C'est magnifique de faire un film d'action comme cela en France où on ne sait pas très bien le faire. Pour une fois, on a trouvé un réalisateur qui, après La French, le fait magnifiquement.
Ensuite les polémiques qui disent que BAC Nord est un film de droite parce qu'il met l'accent sur les flics… On ne s'est pas posé la question dans Les Misérables, qui est un film beaucoup moins bon cinématographiquement parlant, et qui a gagné des trophées. On ne s'est pas posé la question de savoir si le parti pris était juste, ou pas. Tout le monde trouvait ça tout à fait normal que l'on prenne le parti pris du réalisateur Ladj Ly. Là, Jimenez ne milite pas, il montre ce qu'il se passe. Et il le fait avec un sens du spectaculaire absolument épatant."
Xavier Leherpeur : "Un film de genre avec des gens de terrain qui font ce qu'ils peuvent"

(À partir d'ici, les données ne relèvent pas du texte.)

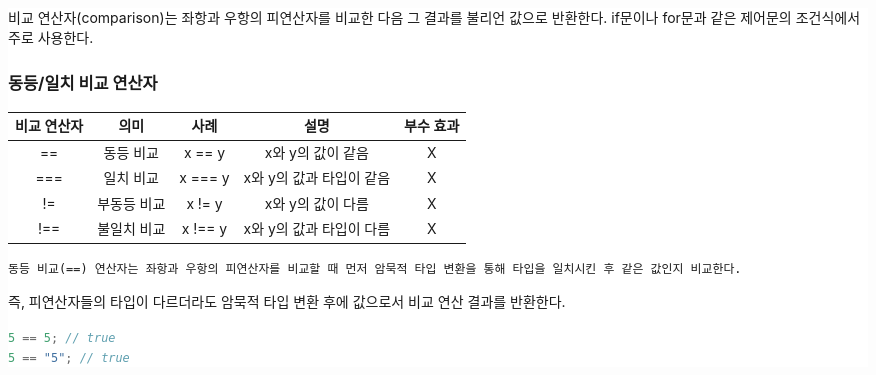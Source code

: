 비교 연산자(comparison)는 좌항과 우항의 피연산자를 비교한 다음 그 결과를 불리언 값으로 반환한다. if문이나 for문과 같은 제어문의 조건식에서 주로 사용한다.

### 동등/일치 비교 연산자

<table style="text-align: center">
  <thead >
    <tr>
      <th>비교 연산자</th>
      <th>의미</th>
      <th>사례</th>
      <th>설명</th>
      <th>부수 효과</th>
    </tr>
  </thead>
  <tbody >
    <tr>
      <td>==</td>
      <td>동등 비교</td>
      <td>x == y</td>
      <td>x와 y의 값이 같음</td>
      <td>X</td>
    </tr>
    <tr>
      <td>===</td>
      <td>일치 비교</td>
      <td>x === y</td>
      <td>x와 y의 값과 타입이 같음</td>
      <td>X</td>
    </tr>
    <tr>
      <td>!=</td>
      <td>부동등 비교</td>
      <td>x != y</td>
      <td>x와 y의 값이 다름</td>
      <td>X</td>
    </tr>
    <tr>
      <td>!==</td>
      <td>불일치 비교</td>
      <td>x !== y</td>
      <td>x와 y의 값과 타입이 다름</td>
      <td>X</td>
    </tr>
  </tbody>
</table>

`동등 비교(==) 연산자는 좌항과 우항의 피연산자를 비교할 때 먼저 암묵적 타입 변환을 통해 타입을 일치시킨 후 같은 값인지 비교한다.`

즉, 피연산자들의 타입이 다르더라도 암묵적 타입 변환 후에 값으로서 비교 연산 결과를 반환한다.

```js
5 == 5; // true
5 == "5"; // true
```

"Je suis d'accord avec Pierre. Je partage évidemment l'appréciation ultra positive d'Ava Cahen sur ce trio d'acteurs hors de leur zone de confort. Elle a très justement parlé de cela. Ils sont de surcroît hors de leur famille de cinéma : Karim Leklou, qu'on aime plutôt dans le cinéma d'auteur, et François Civil, longtemps vu dans de la comédie française. Ils forment avec Gilles Lellouche un trio extrêmement crédible.
Jimenez est à côté des flics. Cela lui permet d'apporter de la nuance.

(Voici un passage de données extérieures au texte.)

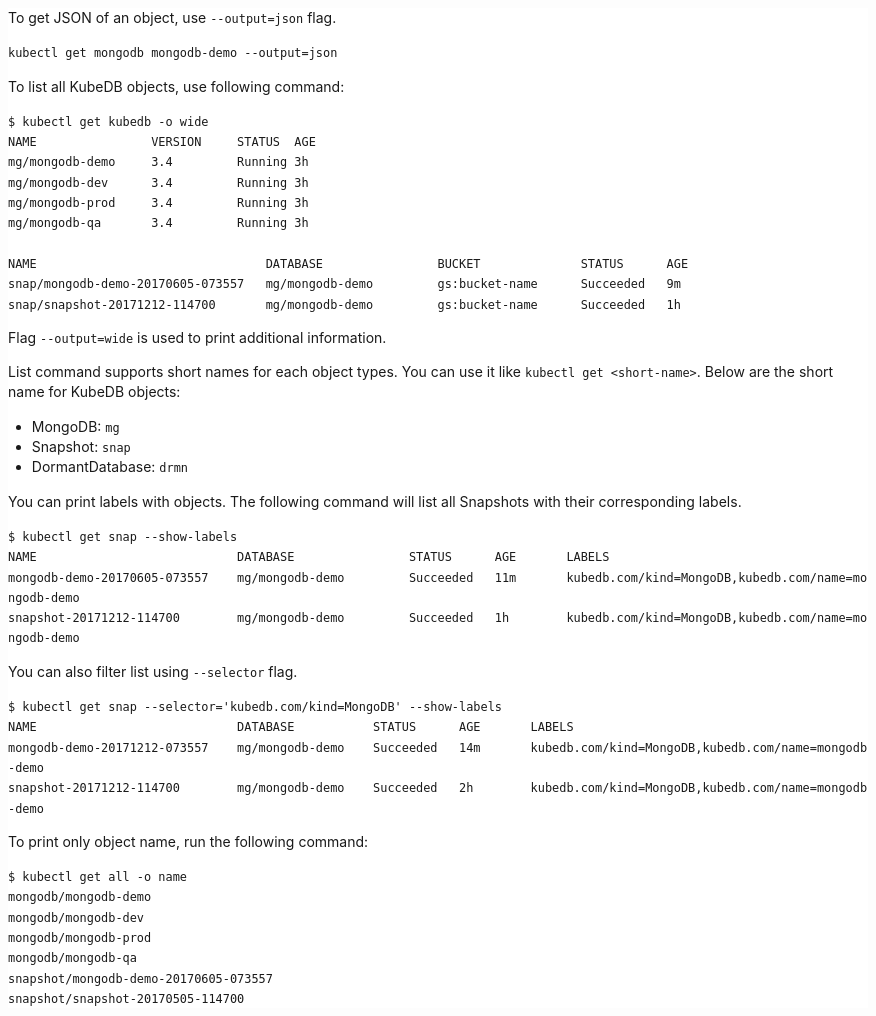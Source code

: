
 ```yaml
```

To get JSON of an object, use `--output=json` flag.

```console
kubectl get mongodb mongodb-demo --output=json
```

To list all KubeDB objects, use following command:

```console
$ kubectl get kubedb -o wide
NAME                VERSION     STATUS  AGE
mg/mongodb-demo     3.4         Running 3h
mg/mongodb-dev      3.4         Running 3h
mg/mongodb-prod     3.4         Running 3h
mg/mongodb-qa       3.4         Running 3h

NAME                                DATABASE                BUCKET              STATUS      AGE
snap/mongodb-demo-20170605-073557   mg/mongodb-demo         gs:bucket-name      Succeeded   9m
snap/snapshot-20171212-114700       mg/mongodb-demo         gs:bucket-name      Succeeded   1h
```

Flag `--output=wide` is used to print additional information.

List command supports short names for each object types. You can use it like `kubectl get <short-name>`. Below are the short name for KubeDB objects:

- MongoDB: `mg`
- Snapshot: `snap`
- DormantDatabase: `drmn`

You can print labels with objects. The following command will list all Snapshots with their corresponding labels.

```console
$ kubectl get snap --show-labels
NAME                            DATABASE                STATUS      AGE       LABELS
mongodb-demo-20170605-073557    mg/mongodb-demo         Succeeded   11m       kubedb.com/kind=MongoDB,kubedb.com/name=mongodb-demo
snapshot-20171212-114700        mg/mongodb-demo         Succeeded   1h        kubedb.com/kind=MongoDB,kubedb.com/name=mongodb-demo
```

You can also filter list using `--selector` flag.

```console
$ kubectl get snap --selector='kubedb.com/kind=MongoDB' --show-labels
NAME                            DATABASE           STATUS      AGE       LABELS
mongodb-demo-20171212-073557    mg/mongodb-demo    Succeeded   14m       kubedb.com/kind=MongoDB,kubedb.com/name=mongodb-demo
snapshot-20171212-114700        mg/mongodb-demo    Succeeded   2h        kubedb.com/kind=MongoDB,kubedb.com/name=mongodb-demo
```

To print only object name, run the following command:

```console
$ kubectl get all -o name
mongodb/mongodb-demo
mongodb/mongodb-dev
mongodb/mongodb-prod
mongodb/mongodb-qa
snapshot/mongodb-demo-20170605-073557
snapshot/snapshot-20170505-114700
```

Ces types sont déjà de petites racailles : ils volent des cigarettes de contrebande à un petit vendeur de rue, ils arnaquent un tout petit peu, ils ne payent pas leur addiction au café, et considèrent que c'est normal. Ils ont donc déjà un peu franchi la limite. Je trouve intéressant que le réalisateur n'angélise pas. Il montre des gens de terrain qui font ce qu'ils peuvent pour se débrouiller avec des situations extrêmement compliquées, nauséeuses, qui dérapent à la vitesse du vent.

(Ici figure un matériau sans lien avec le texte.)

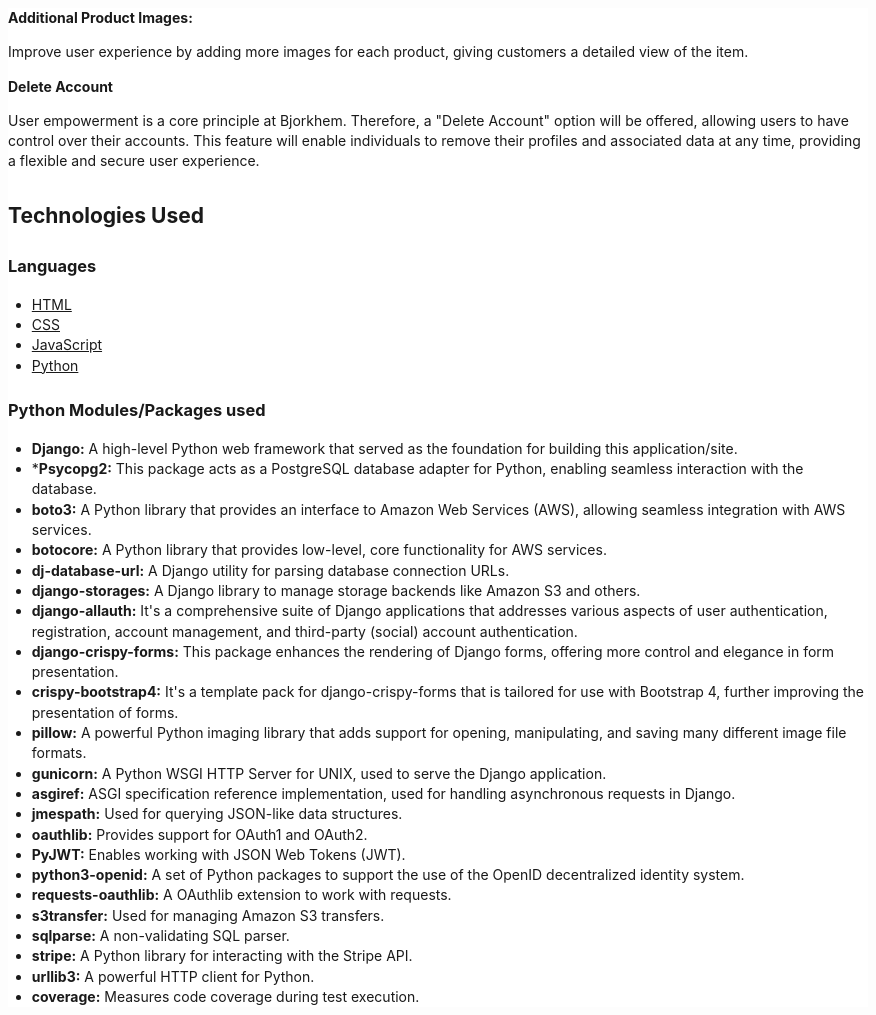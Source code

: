 **Additional Product Images:**

Improve user experience by adding more images for each product, giving customers a detailed view of the item.

**Delete Account**

User empowerment is a core principle at Bjorkhem. Therefore, a "Delete Account" option will be offered, allowing users to have control over their accounts. This feature will enable individuals to remove their profiles and associated data at any time, providing a flexible and secure user experience.

## Technologies Used

### Languages

* [HTML](https://en.wikipedia.org/wiki/HTML)
* [CSS](https://en.wikipedia.org/wiki/Cascading_Style_Sheets)
* [JavaScript](https://en.wikipedia.org/wiki/Javascript)
* [Python](https://en.wikipedia.org/wiki/Python_%28programming_language%29)

### Python Modules/Packages used

* **Django:** A high-level Python web framework that served as the foundation for building this application/site.
* ***Psycopg2:**  This package acts as a PostgreSQL database adapter for Python, enabling seamless interaction with the database.
* **boto3:** A Python library that provides an interface to Amazon Web Services (AWS), allowing seamless integration with AWS services.
* **botocore:** A Python library that provides low-level, core functionality for AWS services.
* **dj-database-url:** A Django utility for parsing database connection URLs.
* **django-storages:** A Django library to manage storage backends like Amazon S3 and others.
* **django-allauth:** It's a comprehensive suite of Django applications that addresses various aspects of user authentication, registration, account management, and third-party (social) account authentication.
* **django-crispy-forms:** This package enhances the rendering of Django forms, offering more control and elegance in form presentation.
* **crispy-bootstrap4:** It's a template pack for django-crispy-forms that is tailored for use with Bootstrap 4, further improving the presentation of forms.
* **pillow:** A powerful Python imaging library that adds support for opening, manipulating, and saving many different image file formats.
* **gunicorn:** A Python WSGI HTTP Server for UNIX, used to serve the Django application.
* **asgiref:** ASGI specification reference implementation, used for handling asynchronous requests in Django.
* **jmespath:** Used for querying JSON-like data structures.
* **oauthlib:** Provides support for OAuth1 and OAuth2.
* **PyJWT:** Enables working with JSON Web Tokens (JWT).
* **python3-openid:** A set of Python packages to support the use of the OpenID decentralized identity system.
* **requests-oauthlib:** A OAuthlib extension to work with requests.
* **s3transfer:** Used for managing Amazon S3 transfers.
* **sqlparse:** A non-validating SQL parser.
* **stripe:** A Python library for interacting with the Stripe API.
* **urllib3:** A powerful HTTP client for Python.
* **coverage:** Measures code coverage during test execution.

Je trouve exceptionnelle la manière de Jimenez de faire monter la tension pour la faire exploser à l'écran. Il y a la scène de poursuite du début qui se termine effectivement par une voiture qui recule sur elle-même et percute un mur.
Ce qui est raconté est aussi une vérité. Je ne pense pas un instant que le film puisse faire voter pour le Front national. De toutes les façons, il faudrait être idiot pour penser qu'un film comme BAC Nord va faire se précipiter les gens à adhérer à ce parti-là.
Je pense que les opinions sont faites depuis longtemps, et qu'un film n'a malheureusement aucun effet, ni positif et négatif.
Le cinéma d'action est toujours traité en France de façon ambiguë : "Je veux faire un film de genre et en même temps, je vais prendre un petit peu de distance, et en même temps, je vais dans la quintessence du genre…"
Là, il est pleinement dans cette virilité un peu poisseuse des polars même si les personnages féminins s'en sortent plutôt bien.
On peut reprocher à Jimenez de ne pas être de l'autre côté, de ne pas montrer le vis-à-vis. Mais cela nous permet de mesurer le quotidien pas toujours rose, ni angélique, de ces flics de terrain et de quartiers. C'est un très grand film policier."